EXERCISE AIM: In the data below, how many lines contain the string "Minuten"? Give only the number.
[SOURCE MATERIAL Boundary: Start]
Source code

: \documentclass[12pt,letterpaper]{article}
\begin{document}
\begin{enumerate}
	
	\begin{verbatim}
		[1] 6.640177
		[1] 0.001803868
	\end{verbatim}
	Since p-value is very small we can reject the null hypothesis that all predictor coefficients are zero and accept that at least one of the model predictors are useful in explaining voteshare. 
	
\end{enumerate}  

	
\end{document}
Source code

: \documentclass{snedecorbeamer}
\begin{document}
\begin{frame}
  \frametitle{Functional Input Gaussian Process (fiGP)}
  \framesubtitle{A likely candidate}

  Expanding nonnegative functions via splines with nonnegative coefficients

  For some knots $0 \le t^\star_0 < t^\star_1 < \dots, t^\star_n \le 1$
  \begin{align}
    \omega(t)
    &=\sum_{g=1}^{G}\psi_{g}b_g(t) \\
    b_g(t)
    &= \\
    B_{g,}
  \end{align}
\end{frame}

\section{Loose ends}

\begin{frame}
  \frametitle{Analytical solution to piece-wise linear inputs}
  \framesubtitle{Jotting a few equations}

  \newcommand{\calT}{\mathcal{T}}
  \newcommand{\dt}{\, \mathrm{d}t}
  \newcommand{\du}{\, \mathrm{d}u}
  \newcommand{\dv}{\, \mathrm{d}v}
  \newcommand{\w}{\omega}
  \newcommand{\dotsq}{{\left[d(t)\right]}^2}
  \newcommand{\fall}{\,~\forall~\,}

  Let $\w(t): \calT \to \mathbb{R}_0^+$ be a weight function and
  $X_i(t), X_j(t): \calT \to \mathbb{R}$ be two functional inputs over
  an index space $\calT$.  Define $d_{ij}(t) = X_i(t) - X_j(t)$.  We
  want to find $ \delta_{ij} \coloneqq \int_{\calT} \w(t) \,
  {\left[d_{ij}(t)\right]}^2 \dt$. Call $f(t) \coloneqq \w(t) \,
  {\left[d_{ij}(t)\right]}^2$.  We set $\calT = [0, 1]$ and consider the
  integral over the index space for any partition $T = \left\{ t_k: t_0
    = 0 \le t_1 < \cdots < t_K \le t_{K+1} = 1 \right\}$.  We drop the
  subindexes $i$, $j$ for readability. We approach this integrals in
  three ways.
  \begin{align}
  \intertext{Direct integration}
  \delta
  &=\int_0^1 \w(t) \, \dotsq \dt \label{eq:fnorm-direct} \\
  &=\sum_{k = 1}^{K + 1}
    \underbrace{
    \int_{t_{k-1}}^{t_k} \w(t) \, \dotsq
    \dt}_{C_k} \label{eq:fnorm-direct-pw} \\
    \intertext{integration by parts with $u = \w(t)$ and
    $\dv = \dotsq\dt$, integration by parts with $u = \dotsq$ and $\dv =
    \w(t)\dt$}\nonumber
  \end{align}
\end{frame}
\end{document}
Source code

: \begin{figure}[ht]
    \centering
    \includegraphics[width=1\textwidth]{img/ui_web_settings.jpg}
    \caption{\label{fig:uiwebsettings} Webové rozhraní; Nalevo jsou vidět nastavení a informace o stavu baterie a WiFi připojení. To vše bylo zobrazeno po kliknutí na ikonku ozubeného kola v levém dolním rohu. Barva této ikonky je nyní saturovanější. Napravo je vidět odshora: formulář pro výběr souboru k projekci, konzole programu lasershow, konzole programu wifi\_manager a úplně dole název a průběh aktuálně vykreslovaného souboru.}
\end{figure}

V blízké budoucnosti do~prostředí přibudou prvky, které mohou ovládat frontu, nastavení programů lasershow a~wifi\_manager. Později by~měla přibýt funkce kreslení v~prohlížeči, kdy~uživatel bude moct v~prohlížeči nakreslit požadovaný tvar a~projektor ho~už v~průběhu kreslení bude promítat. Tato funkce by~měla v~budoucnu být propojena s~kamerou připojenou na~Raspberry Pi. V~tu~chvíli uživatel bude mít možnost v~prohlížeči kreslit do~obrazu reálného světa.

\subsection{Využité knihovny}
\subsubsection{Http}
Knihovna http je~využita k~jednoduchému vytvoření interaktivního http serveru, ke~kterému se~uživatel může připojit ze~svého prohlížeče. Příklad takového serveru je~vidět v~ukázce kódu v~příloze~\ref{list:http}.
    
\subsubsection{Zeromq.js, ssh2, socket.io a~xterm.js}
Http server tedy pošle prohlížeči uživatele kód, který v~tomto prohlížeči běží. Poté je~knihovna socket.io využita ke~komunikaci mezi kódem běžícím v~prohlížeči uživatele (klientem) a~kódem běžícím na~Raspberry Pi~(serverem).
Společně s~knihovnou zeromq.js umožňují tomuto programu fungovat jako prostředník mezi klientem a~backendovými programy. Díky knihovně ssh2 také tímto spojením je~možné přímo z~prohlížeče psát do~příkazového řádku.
[SOURCE MATERIAL Boundary: End]
[SOURCE MATERIAL Boundary: Start]
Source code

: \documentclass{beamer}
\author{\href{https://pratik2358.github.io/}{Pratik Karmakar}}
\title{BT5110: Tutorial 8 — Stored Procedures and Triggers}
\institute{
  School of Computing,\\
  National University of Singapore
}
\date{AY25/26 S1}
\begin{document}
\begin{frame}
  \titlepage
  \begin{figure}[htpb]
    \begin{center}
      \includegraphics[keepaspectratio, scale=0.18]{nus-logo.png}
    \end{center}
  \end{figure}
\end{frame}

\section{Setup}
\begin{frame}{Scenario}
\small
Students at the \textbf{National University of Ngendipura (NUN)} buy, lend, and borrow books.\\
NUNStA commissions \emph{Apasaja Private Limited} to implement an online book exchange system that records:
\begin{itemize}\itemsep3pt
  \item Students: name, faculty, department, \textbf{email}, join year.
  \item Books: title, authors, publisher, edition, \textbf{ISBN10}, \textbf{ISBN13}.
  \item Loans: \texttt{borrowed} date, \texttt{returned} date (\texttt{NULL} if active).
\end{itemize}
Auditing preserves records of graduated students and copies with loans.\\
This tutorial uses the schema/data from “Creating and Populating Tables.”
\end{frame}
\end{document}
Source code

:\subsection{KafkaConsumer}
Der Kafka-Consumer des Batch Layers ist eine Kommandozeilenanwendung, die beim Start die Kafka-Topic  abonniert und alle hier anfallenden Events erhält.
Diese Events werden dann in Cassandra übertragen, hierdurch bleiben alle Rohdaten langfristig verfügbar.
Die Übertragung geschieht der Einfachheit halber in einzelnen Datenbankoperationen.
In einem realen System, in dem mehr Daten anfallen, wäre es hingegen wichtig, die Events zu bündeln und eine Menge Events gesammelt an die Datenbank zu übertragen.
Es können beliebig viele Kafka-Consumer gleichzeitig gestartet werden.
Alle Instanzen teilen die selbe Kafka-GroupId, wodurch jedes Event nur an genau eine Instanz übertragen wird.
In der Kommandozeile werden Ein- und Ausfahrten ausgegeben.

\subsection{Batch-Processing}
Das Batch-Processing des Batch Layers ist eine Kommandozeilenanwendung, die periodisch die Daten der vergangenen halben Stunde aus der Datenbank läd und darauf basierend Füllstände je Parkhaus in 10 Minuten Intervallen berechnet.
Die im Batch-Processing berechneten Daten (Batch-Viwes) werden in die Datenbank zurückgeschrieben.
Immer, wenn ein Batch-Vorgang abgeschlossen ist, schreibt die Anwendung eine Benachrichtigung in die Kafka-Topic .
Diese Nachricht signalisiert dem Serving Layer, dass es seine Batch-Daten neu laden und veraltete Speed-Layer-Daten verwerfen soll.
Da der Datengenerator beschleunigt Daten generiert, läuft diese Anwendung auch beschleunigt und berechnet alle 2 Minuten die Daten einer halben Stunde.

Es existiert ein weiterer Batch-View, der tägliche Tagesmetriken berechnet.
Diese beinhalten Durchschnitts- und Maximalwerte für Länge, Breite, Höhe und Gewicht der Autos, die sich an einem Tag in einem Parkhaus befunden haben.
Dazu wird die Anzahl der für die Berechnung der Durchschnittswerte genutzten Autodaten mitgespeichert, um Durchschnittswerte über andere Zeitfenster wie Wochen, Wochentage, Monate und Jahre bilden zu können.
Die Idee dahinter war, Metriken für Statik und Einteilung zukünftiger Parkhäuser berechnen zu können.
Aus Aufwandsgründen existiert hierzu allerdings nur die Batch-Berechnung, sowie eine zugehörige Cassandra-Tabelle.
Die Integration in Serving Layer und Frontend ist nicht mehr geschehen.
[SOURCE MATERIAL Boundary: End]
WRITTEN ANSWER: 2